(from github.com/micakovic)
I cannot predict all the patterns, though. there could be hundreds, or thousands of pages, and they can be anywhere within the URL structure. A web page that goes like this site.com/something/else could be suitable to be labelled as a book, but site.com/something/other should not, and site.com/else/34234 should be book, and site.com/groups/seven should be both a book, and a magazine, and be part of the global site search.
To me, it seems like the only way to go about this is to have multiple crawlers for the same site, but each of the crawlers would append labels, not overwrite them.
Example: site.com
crawler ‘site - books’:
crawl url site/util/books, depth 1, label as ‘books’, ‘website’

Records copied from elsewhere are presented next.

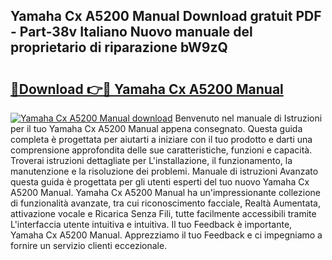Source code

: ## Yamaha Cx A5200 Manual Download gratuit PDF - Part-38v Italiano Nuovo manuale del proprietario di riparazione bW9zQ

# <h2><a href="http://dfaf6uj.blite.top/?on=Yamaha+Cx+A5200+Manual">🔗Download 👉🔴 Yamaha Cx A5200 Manual</a></h2>

[![Yamaha Cx A5200 Manual download](https://i.imgur.com/lujVjoI.png)](http://dfaf6uj.blite.top/?on=Yamaha+Cx+A5200+Manual)
Benvenuto nel manuale di Istruzioni per il tuo Yamaha Cx A5200 Manual appena consegnato. Questa guida completa è progettata per aiutarti a iniziare con il tuo prodotto e darti una comprensione approfondita delle sue caratteristiche, funzioni e capacità. Troverai istruzioni dettagliate per L'installazione, il funzionamento, la manutenzione e la risoluzione dei problemi. Manuale di istruzioni Avanzato questa guida è progettata per gli utenti esperti del tuo nuovo Yamaha Cx A5200 Manual. Yamaha Cx A5200 Manual ha un'impressionante collezione di funzionalità avanzate, tra cui riconoscimento facciale, Realtà Aumentata, attivazione vocale e Ricarica Senza Fili, tutte facilmente accessibili tramite L'interfaccia utente intuitiva e intuitiva. Il tuo Feedback è importante, Yamaha Cx A5200 Manual. Apprezziamo il tuo Feedback e ci impegniamo a fornire un servizio clienti eccezionale.
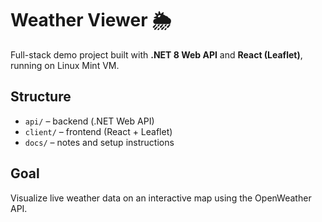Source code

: # Weather Viewer 🌦️
Full-stack demo project built with **.NET 8 Web API** and **React (Leaflet)**, running on Linux Mint VM.

## Structure
- `api/` – backend (.NET Web API)
- `client/` – frontend (React + Leaflet)
- `docs/` – notes and setup instructions

## Goal
Visualize live weather data on an interactive map using the OpenWeather API.
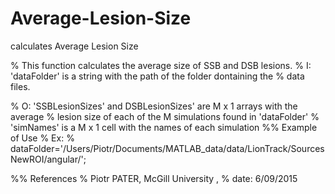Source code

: # Average-Lesion-Size
calculates Average Lesion Size

% This function calculates the average size of SSB and DSB lesions. 
% I: 'dataFolder' is a string with the path of the folder dontaining the
% data files.

% O: 'SSBLesionSizes' and DSBLesionSizes' are M x 1 arrays with the average
%       lesion size of each of the M simulations found in 'dataFolder'
%    'simNames' is a M x 1 cell with the names of each simulation
%% Example of Use
% Ex: % dataFolder='/Users/Piotr/Documents/MATLAB_data/data/LionTrack/SourcesNewROI/angular/';

%% References
% Piotr PATER, McGill University , 
% date: 6/09/2015
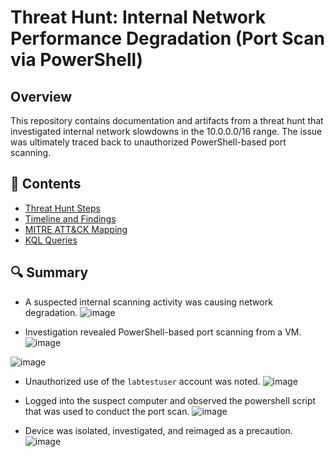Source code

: # Threat Hunt: Internal Network Performance Degradation (Port Scan via PowerShell)

## Overview

This repository contains documentation and artifacts from a threat hunt that investigated internal network slowdowns in the 10.0.0.0/16 range. The issue was ultimately traced back to unauthorized PowerShell-based port scanning.

## 📁 Contents

- [Threat Hunt Steps](./THREAT_HUNT_STEPS.md)
- [Timeline and Findings](./TIMELINE_FINDINGS.md)
- [MITRE ATT&CK Mapping](./MITRE_MAPPING.md)
- [KQL Queries](./QUERIES)

## 🔍 Summary

- A suspected internal scanning activity was causing network degradation.
![image](https://github.com/user-attachments/assets/993b1a34-83bc-47e3-b4e0-f21515775322)

- Investigation revealed PowerShell-based port scanning from a VM.
![image](https://github.com/user-attachments/assets/8d5658a2-c3ca-4680-8eba-62c912752538)

![image](https://github.com/user-attachments/assets/5bb02af4-16ad-4a85-bf18-6a4fd51fc7a6)


- Unauthorized use of the `labtestuser` account was noted.
![image](https://github.com/user-attachments/assets/8e87862e-5802-41b6-9ac4-8e2307d7fb44)

- Logged into the suspect computer and observed the powershell script that was used to conduct the port scan.
![image](https://github.com/user-attachments/assets/1a66d92c-cf8d-4a03-a616-f1182ce5290e)

- Device was isolated, investigated, and reimaged as a precaution.
![image](https://github.com/user-attachments/assets/ad3e0821-118f-4320-aa49-9e7f63cb91ae)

crawler ‘site - magazines’
crawl url site/util/magazines, depth 1, label as ‘magazines’, if 'books for each URL exist do not overwrite, also append ‘website’ is not exist.

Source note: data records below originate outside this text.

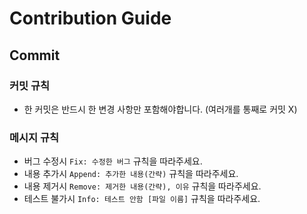 # Contribution Guide

## Commit

### 커밋 규칙
- 한 커밋은 반드시 한 변경 사항만 포함해야합니다. (여러개를 통째로 커밋 X)

### 메시지 규칙
 - 버그 수정시 `Fix: 수정한 버그` 규칙을 따라주세요.
 - 내용 추가시 `Append: 추가한 내용(간략)` 규칙을 따라주세요.
 - 내용 제거시 `Remove: 제거한 내용(간략), 이유` 규칙을 따라주세요.
 - 테스트 불가시 `Info: 테스트 안함 [파일 이름]` 규칙을 따라주세요.
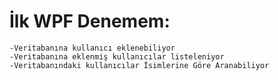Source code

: # İlk WPF Denemem:
    -Veritabanına kullanıcı eklenebiliyor
    -Veritabanına eklenmiş kullanıcılar listeleniyor
    -Veritabanındaki kullanıcılar İsimlerine Göre Aranabiliyor
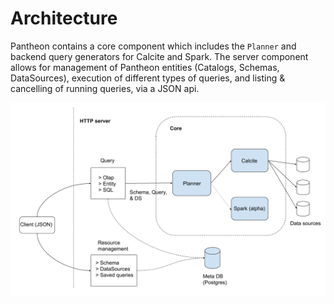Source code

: # Architecture 

Pantheon contains a core component which includes the `Planner` and backend query generators
for Calcite and Spark. The server component allows for management of Pantheon entities (Catalogs, Schemas, DataSources), execution of different types of queries, and listing & cancelling of running queries, via a JSON api.

![Arch](architecture.png)

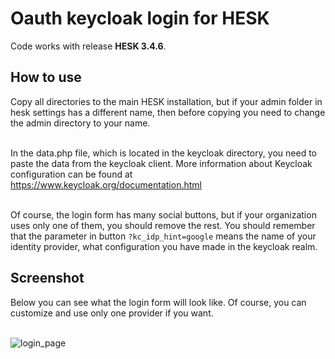 <h1>Oauth keycloak login for HESK</h1>
Code works with release <b>HESK 3.4.6</b>.
<h2>How to use</h2>
Copy all directories to the main HESK installation, but if your admin folder in hesk settings has a different name, then before copying you need to change the admin directory to your name.
<br/><br/>

In the data.php file, which is located in the keycloak directory, you need to paste the data from the keycloak client. More information about Keycloak configuration can be found at https://www.keycloak.org/documentation.html
<br/><br/>

Of course, the login form has many social buttons, but if your organization uses only one of them, you should remove the rest. You should remember that the parameter in button <code>?kc_idp_hint=google</code> means the name of your identity provider, what configuration you have made in the keycloak realm.
<h2>Screenshot</h2>
Below you can see what the login form will look like. Of course, you can customize and use only one provider if you want.<br/><br/>

![login_page](https://github.com/user-attachments/assets/df540a8e-cd19-4517-a91d-9a7bf029c213)
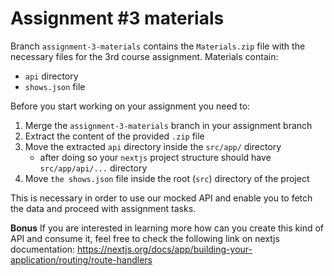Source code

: # Assignment #3 materials

Branch `assignment-3-materials` contains the `Materials.zip` file with the necessary files for the 3rd course assignment.
Materials contain:

 - `api` directory
 - `shows.json` file

Before you start working on your assignment you need to:
1. Merge the `assignment-3-materials` branch in your assignment branch
2. Extract the content of the provided `.zip` file
3. Move the extracted `api` directory inside the `src/app/` directory
	- after doing so your `nextjs` project structure should have `src/app/api/...` directory
4. Move `the shows.json` file inside the root (`src`) directory of the project

This is necessary in order to use our mocked API and enable you to fetch the data and proceed with assignment tasks.

**Bonus**
If you are interested in learning more how can you create this kind of API and consume it, feel free to check the following link on nextjs documentation:
https://nextjs.org/docs/app/building-your-application/routing/route-handlers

crawler ‘site - everywhere’
crawl site.com/ label ‘website’ for each page, if ‘books’ and/or ‘magazine’ label exists for each page do not overwrite, but append.
The outcome would be, for example:
The first crawler runs and indexes site.com/page1. It is labelled as 'books, ‘website’.
The second crawler runs and finds site.com/page1. It does nothing.
The third crawler, finds site.com/page1, wants to add ‘website’ to it, but it is already there.
site.com/page1 now has labels ‘books’, ‘website’.
The first crawler finds site.com/sub/sub/page2 does nothing.
The second crawler finds site.com/sub/sub/page2 does nothing.
The third crawler finds site.com/sub/sub/page2 labels it as 'website.
site.com/sub/sub/page2 is labelled as ‘website’.
The first crawler runs and finds site.com/2017/mag/old34-68. Label as ‘books’.
The second crawler also finds it and labels it as ‘magazine’, but leaves ‘book’ as well.
The third crawler finds it and labels it as ‘website’, leaving the first two intact.
site.com/2017/mag/old34-68 can now be found under labels ‘books’, ‘magazines’, ‘website’.
Like this, it becomes easy and manageable to categorise content on the same site, or even multiple sites, where URL patterns cannot be predicted and regex matched.